# History buffs



## cda (Aug 19, 2010)

Was visiting a museum today and it had a clean agent system in one room

Unknown type agenttwo nozzles in the room

About 15x 40 room

What I have not seen before is the use of a sprinkler head next to each clean agent nozzle

My guess pilot heads. There was no other detection device seen and the room did not have any other sprinkler heads in the room

To me the room would have to have a good size fire before the clean agent dumped unless the fire was near the head


----------



## mark handler (Aug 19, 2010)

Ihe clean agent system activation is probably not head activated, but by a seperate heat detector or by manual activation.


----------



## FM William Burns (Aug 19, 2010)

Not necessarily, since the 2001 system is considered a total flooding system similar to a water based deluge. The use of pilot heads as detection is acceptable provided it’s listed. The operation of the pilot system is most likely a “dry” pneumatic where a differential is created whereas the sprinkler bulb’s degree setting when fused will release a small amount of air releasing the valve discharging the agent through the two nozzles. These can be as reliable if not more than cross sectional spot heat or smoke detection for environments such as these.

See 4.3.3.2 and 4.3.4.2


----------



## cda (Aug 19, 2010)

No other detection devices seen

I just question only two heads in such a large room

And the heads were against one wall


----------



## FM William Burns (Aug 20, 2010)

Thought you were talking about (2) CA nozzles.  I would have to question only two pilot heads also for that square footage since in deluge detection the pilot heads are typically on a parallel line with heads next to the open deluge heads. I don't believe the glass bulb has coverage area like RoR or Ft heat detectors.


----------



## cda (Aug 21, 2010)

FM

That was my thoughts

It was amo picture taking museum or I would have some shots to post


----------



## Dr. J (Aug 23, 2010)

Perhaps an Air Sampling Detection (VESDA) system is triggering the system.  These can be well concealed.  In a high-value room, one would typically want very early products of combustion detection prior to temperatures getting high enough for heat detection.

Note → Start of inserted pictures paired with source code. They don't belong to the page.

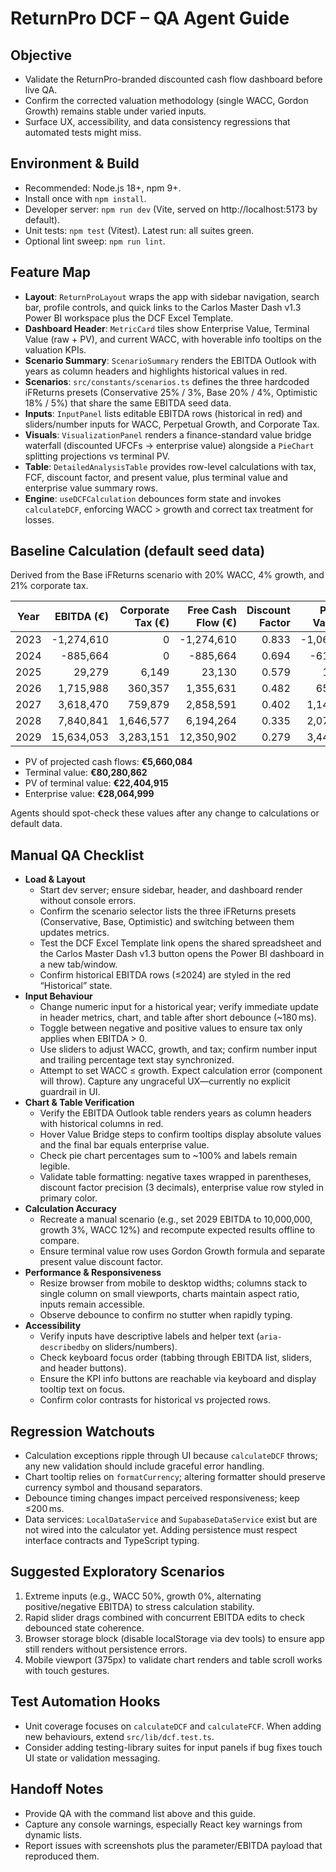 # ReturnPro DCF – QA Agent Guide

## Objective
- Validate the ReturnPro-branded discounted cash flow dashboard before live QA.
- Confirm the corrected valuation methodology (single WACC, Gordon Growth) remains stable under varied inputs.
- Surface UX, accessibility, and data consistency regressions that automated tests might miss.

## Environment & Build
- Recommended: Node.js 18+, npm 9+.
- Install once with `npm install`.
- Developer server: `npm run dev` (Vite, served on http://localhost:5173 by default).
- Unit tests: `npm test` (Vitest). Latest run: all suites green.
- Optional lint sweep: `npm run lint`.

## Feature Map
- **Layout**: `ReturnProLayout` wraps the app with sidebar navigation, search bar, profile controls, and quick links to the Carlos Master Dash v1.3 Power BI workspace plus the DCF Excel Template.
- **Dashboard Header**: `MetricCard` tiles show Enterprise Value, Terminal Value (raw + PV), and current WACC, with hoverable info tooltips on the valuation KPIs.
- **Scenario Summary**: `ScenarioSummary` renders the EBITDA Outlook with years as column headers and highlights historical values in red.
- **Scenarios**: `src/constants/scenarios.ts` defines the three hardcoded iFReturns presets (Conservative 25% / 3%, Base 20% / 4%, Optimistic 18% / 5%) that share the same EBITDA seed data.
- **Inputs**: `InputPanel` lists editable EBITDA rows (historical in red) and sliders/number inputs for WACC, Perpetual Growth, and Corporate Tax.
- **Visuals**: `VisualizationPanel` renders a finance-standard value bridge waterfall (discounted UFCFs → enterprise value) alongside a `PieChart` splitting projections vs terminal PV.
- **Table**: `DetailedAnalysisTable` provides row-level calculations with tax, FCF, discount factor, and present value, plus terminal value and enterprise value summary rows.
- **Engine**: `useDCFCalculation` debounces form state and invokes `calculateDCF`, enforcing WACC > growth and correct tax treatment for losses.

## Baseline Calculation (default seed data)
Derived from the Base iFReturns scenario with 20% WACC, 4% growth, and 21% corporate tax.

| Year | EBITDA (€) | Corporate Tax (€) | Free Cash Flow (€) | Discount Factor | Present Value (€) |
| --- | ---: | ---: | ---: | ---: | ---: |
| 2023 | -1,274,610 | 0 | -1,274,610 | 0.833 | -1,062,175 |
| 2024 | -885,664 | 0 | -885,664 | 0.694 | -615,044 |
| 2025 | 29,279 | 6,149 | 23,130 | 0.579 | 13,386 |
| 2026 | 1,715,988 | 360,357 | 1,355,631 | 0.482 | 653,757 |
| 2027 | 3,618,470 | 759,879 | 2,858,591 | 0.402 | 1,148,804 |
| 2028 | 7,840,841 | 1,646,577 | 6,194,264 | 0.335 | 2,074,447 |
| 2029 | 15,634,053 | 3,283,151 | 12,350,902 | 0.279 | 3,446,910 |

- PV of projected cash flows: **€5,660,084**
- Terminal value: **€80,280,862**
- PV of terminal value: **€22,404,915**
- Enterprise value: **€28,064,999**

Agents should spot-check these values after any change to calculations or default data.

## Manual QA Checklist
- **Load & Layout**
  - Start dev server; ensure sidebar, header, and dashboard render without console errors.
  - Confirm the scenario selector lists the three iFReturns presets (Conservative, Base, Optimistic) and switching between them updates metrics.
  - Test the DCF Excel Template link opens the shared spreadsheet and the Carlos Master Dash v1.3 button opens the Power BI dashboard in a new tab/window.
  - Confirm historical EBITDA rows (≤2024) are styled in the red “Historical” state.
- **Input Behaviour**
  - Change numeric input for a historical year; verify immediate update in header metrics, chart, and table after short debounce (~180 ms).
  - Toggle between negative and positive values to ensure tax only applies when EBITDA > 0.
  - Use sliders to adjust WACC, growth, and tax; confirm number input and trailing percentage text stay synchronized.
  - Attempt to set WACC ≤ growth. Expect calculation error (component will throw). Capture any ungraceful UX—currently no explicit guardrail in UI.
- **Chart & Table Verification**
  - Verify the EBITDA Outlook table renders years as column headers with historical columns in red.
  - Hover Value Bridge steps to confirm tooltips display absolute values and the final bar equals enterprise value.
  - Check pie chart percentages sum to ~100% and labels remain legible.
  - Validate table formatting: negative taxes wrapped in parentheses, discount factor precision (3 decimals), enterprise value row styled in primary color.
- **Calculation Accuracy**
  - Recreate a manual scenario (e.g., set 2029 EBITDA to 10,000,000, growth 3%, WACC 12%) and recompute expected results offline to compare.
  - Ensure terminal value row uses Gordon Growth formula and separate present value discount factor.
- **Performance & Responsiveness**
  - Resize browser from mobile to desktop widths; columns stack to single column on small viewports, charts maintain aspect ratio, inputs remain accessible.
  - Observe debounce to confirm no stutter when rapidly typing.
- **Accessibility**
  - Verify inputs have descriptive labels and helper text (`aria-describedby` on sliders/numbers).
  - Check keyboard focus order (tabbing through EBITDA list, sliders, and header buttons).
  - Ensure the KPI info buttons are reachable via keyboard and display tooltip text on focus.
  - Confirm color contrasts for historical vs projected rows.

## Regression Watchouts
- Calculation exceptions ripple through UI because `calculateDCF` throws; any new validation should include graceful error handling.
- Chart tooltip relies on `formatCurrency`; altering formatter should preserve currency symbol and thousand separators.
- Debounce timing changes impact perceived responsiveness; keep ≤200 ms.
- Data services: `LocalDataService` and `SupabaseDataService` exist but are not wired into the calculator yet. Adding persistence must respect interface contracts and TypeScript typing.

## Suggested Exploratory Scenarios
1. Extreme inputs (e.g., WACC 50%, growth 0%, alternating positive/negative EBITDA) to stress calculation stability.
2. Rapid slider drags combined with concurrent EBITDA edits to check debounced state coherence.
3. Browser storage block (disable localStorage via dev tools) to ensure app still renders without persistence errors.
4. Mobile viewport (375px) to validate chart renders and table scroll works with touch gestures.

## Test Automation Hooks
- Unit coverage focuses on `calculateDCF` and `calculateFCF`. When adding new behaviours, extend `src/lib/dcf.test.ts`.
- Consider adding testing-library suites for input panels if bug fixes touch UI state or validation messaging.

## Handoff Notes
- Provide QA with the command list above and this guide.
- Capture any console warnings, especially React key warnings from dynamic lists.
- Report issues with screenshots plus the parameter/EBITDA payload that reproduced them.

EC sidewall sprinkler heads might have that kind of coverage, but these are to provide the "fully sprinklered" coverage.  CA is typically seen as suplemental.


----------



## cda (Aug 23, 2010)

None seen just two totally separate sprinkler heads right next to the two clean agent nozzles


----------



## Frank (Aug 26, 2010)

15x40  room could be covered by two extended coverage sprinkler heads that protect the rest of the building, if the clean agent system fails.  In most cases the provision of clean agent system does not eliminate the need for sprinklers.  Did the heads seem to have a little larger than normal deflectors?


----------



## cda (Aug 26, 2010)

Normal size deflectors

No other detection seen in the room

And these two head were against one wall way out of coverage for sprinklers

I am pretty sure they were pilots for the ca just never seen them used on a ca before and seems like you would have a good fire before they activated


----------



## Dr. J (Aug 26, 2010)

> seems like you would have a good fire before they activated


That defeats the purpose of a CA system.  Might as well spew water all over the place if the ceiling is already 165 deg.  There must have been a well concealed "sniffer" detection system.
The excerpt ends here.